● What is expected: Repeat the listing exactly, line by line, and leave the pictures behind.
____________________
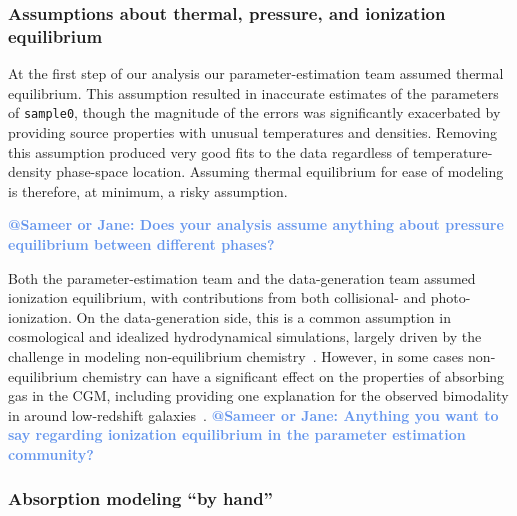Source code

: \documentclass[fleqn,usenatbib]{mnras}
\makeatletter
\newcommand{\atsameer}[1]{\textcolor{CornflowerBlue}{\textbf{@Sameer or Jane: #1}}}
\makeatother
\begin{document}
\subsubsection{Assumptions about thermal, pressure, and ionization equilibrium}

At the first step of our analysis our parameter-estimation team assumed thermal equilibrium.
This assumption resulted in inaccurate estimates of the parameters of \texttt{sample0}, though the magnitude of the errors was significantly exacerbated by providing source properties with unusual temperatures and densities.
Removing this assumption produced very good fits to the data regardless of temperature-density phase-space location.
Assuming thermal equilibrium for ease of modeling is therefore, at minimum, a risky assumption.

\atsameer{Does your analysis assume anything about pressure equilibrium between different phases?}

Both the parameter-estimation team and the data-generation team assumed ionization equilibrium, with contributions from both collisional- and photo-ionization.
On the data-generation side, this is a common assumption in cosmological and idealized hydrodynamical simulations, largely driven by the challenge in modeling non-equilibrium chemistry~\citep[e.g.][]{richings2014Nonequilibrium}.
However, in some cases non-equilibrium chemistry can have a significant effect on the properties of absorbing gas in the CGM, including providing one explanation for the observed bimodality in  around low-redshift galaxies~\citep{oppenheimer2016Bimodality}.
\atsameer{Anything you want to say regarding ionization equilibrium in the parameter estimation community?}

\subsubsection{Absorption modeling ``by hand''}
\end{document}
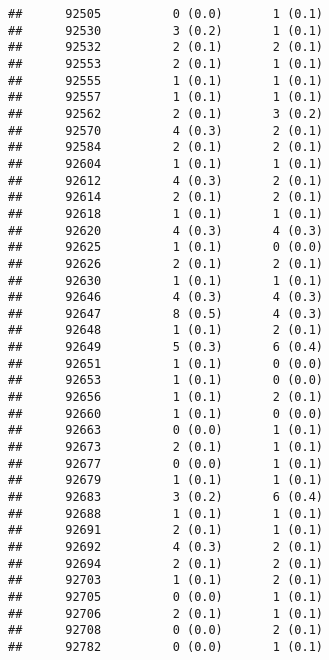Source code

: \documentclass[]{article}
\begin{document}
\begin{verbatim}
##      92505          0 (0.0)       1 (0.1)                       
##      92530          3 (0.2)       1 (0.1)                       
##      92532          2 (0.1)       2 (0.1)                       
##      92553          2 (0.1)       1 (0.1)                       
##      92555          1 (0.1)       1 (0.1)                       
##      92557          1 (0.1)       1 (0.1)                       
##      92562          2 (0.1)       3 (0.2)                       
##      92570          4 (0.3)       2 (0.1)                       
##      92584          2 (0.1)       2 (0.1)                       
##      92604          1 (0.1)       1 (0.1)                       
##      92612          4 (0.3)       2 (0.1)                       
##      92614          2 (0.1)       2 (0.1)                       
##      92618          1 (0.1)       1 (0.1)                       
##      92620          4 (0.3)       4 (0.3)                       
##      92625          1 (0.1)       0 (0.0)                       
##      92626          2 (0.1)       2 (0.1)                       
##      92630          1 (0.1)       1 (0.1)                       
##      92646          4 (0.3)       4 (0.3)                       
##      92647          8 (0.5)       4 (0.3)                       
##      92648          1 (0.1)       2 (0.1)                       
##      92649          5 (0.3)       6 (0.4)                       
##      92651          1 (0.1)       0 (0.0)                       
##      92653          1 (0.1)       0 (0.0)                       
##      92656          1 (0.1)       2 (0.1)                       
##      92660          1 (0.1)       0 (0.0)                       
##      92663          0 (0.0)       1 (0.1)                       
##      92673          2 (0.1)       1 (0.1)                       
##      92677          0 (0.0)       1 (0.1)                       
##      92679          1 (0.1)       1 (0.1)                       
##      92683          3 (0.2)       6 (0.4)                       
##      92688          1 (0.1)       1 (0.1)                       
##      92691          2 (0.1)       1 (0.1)                       
##      92692          4 (0.3)       2 (0.1)                       
##      92694          2 (0.1)       2 (0.1)                       
##      92703          1 (0.1)       2 (0.1)                       
##      92705          0 (0.0)       1 (0.1)                       
##      92706          2 (0.1)       1 (0.1)                       
##      92708          0 (0.0)       2 (0.1)                       
##      92782          0 (0.0)       1 (0.1)                       

\end{verbatim}
\end{document}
____________________
● Completed exercise:
Source code

: \documentclass[fleqn,usenatbib]{mnras}
\makeatletter
\newcommand{\atsameer}[1]{\textcolor{CornflowerBlue}{\textbf{@Sameer or Jane: #1}}}
\makeatother
\begin{document}
\subsubsection{Assumptions about thermal, pressure, and ionization equilibrium}

At the first step of our analysis our parameter-estimation team assumed thermal equilibrium.
This assumption resulted in inaccurate estimates of the parameters of \texttt{sample0}, though the magnitude of the errors was significantly exacerbated by providing source properties with unusual temperatures and densities.
Removing this assumption produced very good fits to the data regardless of temperature-density phase-space location.
Assuming thermal equilibrium for ease of modeling is therefore, at minimum, a risky assumption.

\atsameer{Does your analysis assume anything about pressure equilibrium between different phases?}

Both the parameter-estimation team and the data-generation team assumed ionization equilibrium, with contributions from both collisional- and photo-ionization.
On the data-generation side, this is a common assumption in cosmological and idealized hydrodynamical simulations, largely driven by the challenge in modeling non-equilibrium chemistry~\citep[e.g.][]{richings2014Nonequilibrium}.
However, in some cases non-equilibrium chemistry can have a significant effect on the properties of absorbing gas in the CGM, including providing one explanation for the observed bimodality in  around low-redshift galaxies~\citep{oppenheimer2016Bimodality}.
\atsameer{Anything you want to say regarding ionization equilibrium in the parameter estimation community?}

\subsubsection{Absorption modeling ``by hand''}
\end{document}
Source code

: \documentclass[]{article}
\begin{document}
\begin{verbatim}
##      92505          0 (0.0)       1 (0.1)                       
##      92530          3 (0.2)       1 (0.1)                       
##      92532          2 (0.1)       2 (0.1)                       
##      92553          2 (0.1)       1 (0.1)                       
##      92555          1 (0.1)       1 (0.1)                       
##      92557          1 (0.1)       1 (0.1)                       
##      92562          2 (0.1)       3 (0.2)                       
##      92570          4 (0.3)       2 (0.1)                       
##      92584          2 (0.1)       2 (0.1)                       
##      92604          1 (0.1)       1 (0.1)                       
##      92612          4 (0.3)       2 (0.1)                       
##      92614          2 (0.1)       2 (0.1)                       
##      92618          1 (0.1)       1 (0.1)                       
##      92620          4 (0.3)       4 (0.3)                       
##      92625          1 (0.1)       0 (0.0)                       
##      92626          2 (0.1)       2 (0.1)                       
##      92630          1 (0.1)       1 (0.1)                       
##      92646          4 (0.3)       4 (0.3)                       
##      92647          8 (0.5)       4 (0.3)                       
##      92648          1 (0.1)       2 (0.1)                       
##      92649          5 (0.3)       6 (0.4)                       
##      92651          1 (0.1)       0 (0.0)                       
##      92653          1 (0.1)       0 (0.0)                       
##      92656          1 (0.1)       2 (0.1)                       
##      92660          1 (0.1)       0 (0.0)                       
##      92663          0 (0.0)       1 (0.1)                       
##      92673          2 (0.1)       1 (0.1)                       
##      92677          0 (0.0)       1 (0.1)                       
##      92679          1 (0.1)       1 (0.1)                       
##      92683          3 (0.2)       6 (0.4)                       
##      92688          1 (0.1)       1 (0.1)                       
##      92691          2 (0.1)       1 (0.1)                       
##      92692          4 (0.3)       2 (0.1)                       
##      92694          2 (0.1)       2 (0.1)                       
##      92703          1 (0.1)       2 (0.1)                       
##      92705          0 (0.0)       1 (0.1)                       
##      92706          2 (0.1)       1 (0.1)                       
##      92708          0 (0.0)       2 (0.1)                       
##      92782          0 (0.0)       1 (0.1)                       

\end{verbatim}
\end{document}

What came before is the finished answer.